Victories sometime create greater problems of vulnerability than defeat. Victory adds a touch of piety, hysteria, which one often sees missing in moments of struggle. The AAP return to Delhi will be one of the greatest comebacks in politics. Such a result opens up a Pandora's box of possibilities.
One can think of a series of scenarios. Firstly, the AAP can immediately become a quarrelsome family creating a few public scenes. Since many of the more stubborn characters in the AAP have disappeared, this does not feel like an impending threat. The Ilmis and their ilk have left for other watering grounds and the AAP sounds better knit and less likely to damage itself.
The second threat to the AAP came from its split-level style, combining protest and governance. The AAP is much clearer that politics and policy can be sequential events and the possibility of the AAP leading dharnas against the federal government seems slim. Both the BJP and the AAP have promised to work together. In fact the possibilities of a new dialogue on federalism is what the two should ideally work for.
The third danger, something one witnessed in the unpleasant protests of the BJP cadres, is a more immediate possibility. The BJP cadres feel cheated out of Delhi. Many would argue that a leader like Harsh Vardhan rather than a lemon like Kiran Bedi would have seen them happily home.
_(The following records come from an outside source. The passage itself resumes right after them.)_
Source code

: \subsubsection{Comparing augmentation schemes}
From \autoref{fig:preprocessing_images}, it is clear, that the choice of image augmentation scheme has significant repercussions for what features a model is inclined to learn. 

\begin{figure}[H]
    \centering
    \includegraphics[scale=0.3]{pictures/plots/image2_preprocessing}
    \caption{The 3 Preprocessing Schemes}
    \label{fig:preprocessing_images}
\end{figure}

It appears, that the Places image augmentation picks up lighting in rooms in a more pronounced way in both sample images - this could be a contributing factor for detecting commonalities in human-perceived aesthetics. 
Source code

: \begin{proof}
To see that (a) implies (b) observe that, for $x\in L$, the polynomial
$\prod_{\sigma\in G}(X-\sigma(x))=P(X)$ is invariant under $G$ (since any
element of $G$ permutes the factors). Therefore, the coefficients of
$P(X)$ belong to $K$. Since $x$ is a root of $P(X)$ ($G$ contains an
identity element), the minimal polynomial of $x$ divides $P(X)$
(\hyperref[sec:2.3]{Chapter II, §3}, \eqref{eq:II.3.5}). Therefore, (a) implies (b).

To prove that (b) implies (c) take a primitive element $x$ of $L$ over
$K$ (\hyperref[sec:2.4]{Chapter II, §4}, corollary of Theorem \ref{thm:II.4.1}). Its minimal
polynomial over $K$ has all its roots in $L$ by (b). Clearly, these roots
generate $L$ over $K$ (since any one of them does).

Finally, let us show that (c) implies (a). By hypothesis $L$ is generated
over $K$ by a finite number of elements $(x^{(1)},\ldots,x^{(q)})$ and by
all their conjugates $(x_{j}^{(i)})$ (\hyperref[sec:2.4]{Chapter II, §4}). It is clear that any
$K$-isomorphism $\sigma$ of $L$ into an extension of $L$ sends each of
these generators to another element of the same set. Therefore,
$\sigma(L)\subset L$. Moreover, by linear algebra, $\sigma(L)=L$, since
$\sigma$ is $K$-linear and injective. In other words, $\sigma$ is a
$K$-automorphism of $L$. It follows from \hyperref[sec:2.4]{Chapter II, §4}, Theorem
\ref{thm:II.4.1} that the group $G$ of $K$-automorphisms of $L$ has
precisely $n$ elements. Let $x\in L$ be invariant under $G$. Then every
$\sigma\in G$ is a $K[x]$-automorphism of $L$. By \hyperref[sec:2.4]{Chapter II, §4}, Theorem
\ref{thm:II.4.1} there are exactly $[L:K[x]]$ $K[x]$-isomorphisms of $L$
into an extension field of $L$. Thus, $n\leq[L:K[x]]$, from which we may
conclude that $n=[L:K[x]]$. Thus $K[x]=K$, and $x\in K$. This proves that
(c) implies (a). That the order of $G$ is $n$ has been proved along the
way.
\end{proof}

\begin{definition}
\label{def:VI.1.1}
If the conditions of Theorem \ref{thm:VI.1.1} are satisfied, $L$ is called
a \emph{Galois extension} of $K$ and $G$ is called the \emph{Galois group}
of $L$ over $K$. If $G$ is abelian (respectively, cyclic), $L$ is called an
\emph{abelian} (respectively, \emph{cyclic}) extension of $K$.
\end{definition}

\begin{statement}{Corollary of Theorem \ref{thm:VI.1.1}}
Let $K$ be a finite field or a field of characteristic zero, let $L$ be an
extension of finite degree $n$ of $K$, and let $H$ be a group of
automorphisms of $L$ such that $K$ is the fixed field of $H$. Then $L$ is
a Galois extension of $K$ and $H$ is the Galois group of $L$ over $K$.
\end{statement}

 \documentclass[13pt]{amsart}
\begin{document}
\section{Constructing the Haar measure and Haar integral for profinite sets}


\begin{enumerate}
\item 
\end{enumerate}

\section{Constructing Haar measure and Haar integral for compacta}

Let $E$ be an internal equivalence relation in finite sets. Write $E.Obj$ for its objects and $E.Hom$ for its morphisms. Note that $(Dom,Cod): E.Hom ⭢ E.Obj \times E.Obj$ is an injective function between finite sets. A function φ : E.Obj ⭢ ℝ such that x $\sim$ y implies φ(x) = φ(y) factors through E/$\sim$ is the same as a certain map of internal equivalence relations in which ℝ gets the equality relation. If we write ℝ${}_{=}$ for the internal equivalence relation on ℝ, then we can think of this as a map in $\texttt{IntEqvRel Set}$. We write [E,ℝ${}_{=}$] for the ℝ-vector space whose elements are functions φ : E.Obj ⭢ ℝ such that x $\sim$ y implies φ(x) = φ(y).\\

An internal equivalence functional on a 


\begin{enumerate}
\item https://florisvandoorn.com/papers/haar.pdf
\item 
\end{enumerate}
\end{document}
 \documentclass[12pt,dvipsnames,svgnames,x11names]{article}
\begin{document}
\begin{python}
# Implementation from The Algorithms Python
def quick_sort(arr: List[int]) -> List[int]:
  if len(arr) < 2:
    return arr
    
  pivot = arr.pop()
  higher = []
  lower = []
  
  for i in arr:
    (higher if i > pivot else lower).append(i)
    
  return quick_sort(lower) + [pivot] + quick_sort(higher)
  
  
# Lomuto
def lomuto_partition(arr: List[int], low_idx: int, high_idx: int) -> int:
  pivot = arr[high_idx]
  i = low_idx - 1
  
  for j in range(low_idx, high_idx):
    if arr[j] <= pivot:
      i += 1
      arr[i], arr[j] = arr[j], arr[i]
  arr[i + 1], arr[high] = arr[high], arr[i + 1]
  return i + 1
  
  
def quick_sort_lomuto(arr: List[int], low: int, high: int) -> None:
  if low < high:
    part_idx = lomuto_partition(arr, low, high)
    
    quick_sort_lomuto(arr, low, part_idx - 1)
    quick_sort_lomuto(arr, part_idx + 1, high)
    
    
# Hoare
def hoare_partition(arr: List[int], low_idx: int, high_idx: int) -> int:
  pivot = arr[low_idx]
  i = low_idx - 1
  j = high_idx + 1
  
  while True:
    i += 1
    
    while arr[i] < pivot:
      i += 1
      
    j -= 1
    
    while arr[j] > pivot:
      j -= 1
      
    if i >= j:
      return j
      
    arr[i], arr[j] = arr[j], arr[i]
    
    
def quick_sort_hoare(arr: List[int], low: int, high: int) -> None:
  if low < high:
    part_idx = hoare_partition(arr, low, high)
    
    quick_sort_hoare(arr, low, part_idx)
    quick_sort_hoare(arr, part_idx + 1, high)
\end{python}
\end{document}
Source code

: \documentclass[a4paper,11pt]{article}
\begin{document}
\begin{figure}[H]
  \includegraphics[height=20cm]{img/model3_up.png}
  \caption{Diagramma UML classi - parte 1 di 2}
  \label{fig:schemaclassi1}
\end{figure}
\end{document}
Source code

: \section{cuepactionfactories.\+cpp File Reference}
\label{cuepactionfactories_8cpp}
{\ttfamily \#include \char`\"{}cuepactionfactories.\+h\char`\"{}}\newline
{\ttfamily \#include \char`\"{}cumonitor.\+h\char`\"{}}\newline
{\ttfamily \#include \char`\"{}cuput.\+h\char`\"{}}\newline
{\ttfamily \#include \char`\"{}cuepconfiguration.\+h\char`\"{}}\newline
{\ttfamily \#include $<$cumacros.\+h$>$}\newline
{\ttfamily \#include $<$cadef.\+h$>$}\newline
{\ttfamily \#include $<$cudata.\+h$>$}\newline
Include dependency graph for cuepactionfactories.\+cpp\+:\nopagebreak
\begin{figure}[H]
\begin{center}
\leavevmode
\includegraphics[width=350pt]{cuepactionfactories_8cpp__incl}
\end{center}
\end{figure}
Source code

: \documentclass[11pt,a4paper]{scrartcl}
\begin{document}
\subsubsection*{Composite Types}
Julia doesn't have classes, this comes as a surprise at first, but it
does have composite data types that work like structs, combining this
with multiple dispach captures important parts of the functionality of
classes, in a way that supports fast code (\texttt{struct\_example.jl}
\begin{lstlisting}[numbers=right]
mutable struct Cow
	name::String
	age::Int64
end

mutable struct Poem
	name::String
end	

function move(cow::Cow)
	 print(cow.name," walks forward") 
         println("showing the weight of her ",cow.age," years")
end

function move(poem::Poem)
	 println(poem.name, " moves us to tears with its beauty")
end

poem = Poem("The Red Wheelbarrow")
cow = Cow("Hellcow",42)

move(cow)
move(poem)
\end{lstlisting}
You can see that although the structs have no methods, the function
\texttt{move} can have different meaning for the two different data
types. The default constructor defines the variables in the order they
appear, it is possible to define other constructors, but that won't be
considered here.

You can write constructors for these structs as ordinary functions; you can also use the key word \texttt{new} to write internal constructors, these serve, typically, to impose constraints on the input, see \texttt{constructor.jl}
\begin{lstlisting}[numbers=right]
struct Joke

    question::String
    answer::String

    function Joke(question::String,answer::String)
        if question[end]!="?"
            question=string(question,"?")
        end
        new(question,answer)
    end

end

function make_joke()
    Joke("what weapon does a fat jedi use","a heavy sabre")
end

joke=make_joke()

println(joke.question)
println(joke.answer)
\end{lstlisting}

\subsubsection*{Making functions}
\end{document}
Watching them protest one felt there were primordial differences between the cadres and the groundswell called the AAP. One could witness constituency level struggles in the months to come.
However the biggest threat to the AAP comes from the web of expectations, the net of new perceptions about politics and problem solving it has created around itself. The AAP is offering a new politics of empowerment and has created an urgency, an immediacy around this. Time, speed can be disturbing factor but if Kejriwal and his team were to show some sense of maturity, of what the French philosopher Bergson, called duree. The AAP has to create a sense of lived time, the ritual time of expectations around itself. It can no longer be the 49-day wonder it once claimed to be.
The AAP needs to announce an immediate time table of policy spelling out what can be cured immediately and what needs a gradualist turn of politics. Some changes in electricity rates or more urgently access to schools need to be worked out quickly, while the demand for statehood for Delhi can be addressed like the Penelope’s cloak it is.
The AAP has to create a new style of problem solving. As I see, it is a four-layered party. There are the originals like Sisodia, Yadav and Kejriwal. There is a younger group that has earned its epaulettes quickly. One thinks of Atishi Marlena or Raghav Chaddha. They displayed a maturity that was impressive. They are the older sages like the Ramdas’ or Kamal Chenoy, who have deep sense of political and the memory of the older battles deep in them. Then there are the constituency level followers. While the AAP’s politics has to be transparent, a bit of sedateness would not hurt.
If it is planning to upscale itself from a Delhi story to an all-India alternative, it must create communities of goodwill roping in academics, well-wishers into problem solving communities.
Eventually, this will be a challenge of leadership. Kejriwal has to show that he is less authoritarian but more effective than a Hazare or a Bedi. His leadership needs humour and grace.
In a deep and fundamental way, this is going to be great learning experiment in politics. If the AAP pulls it off, the era of empowerment, of a citizenship approach to problem solving will have begun.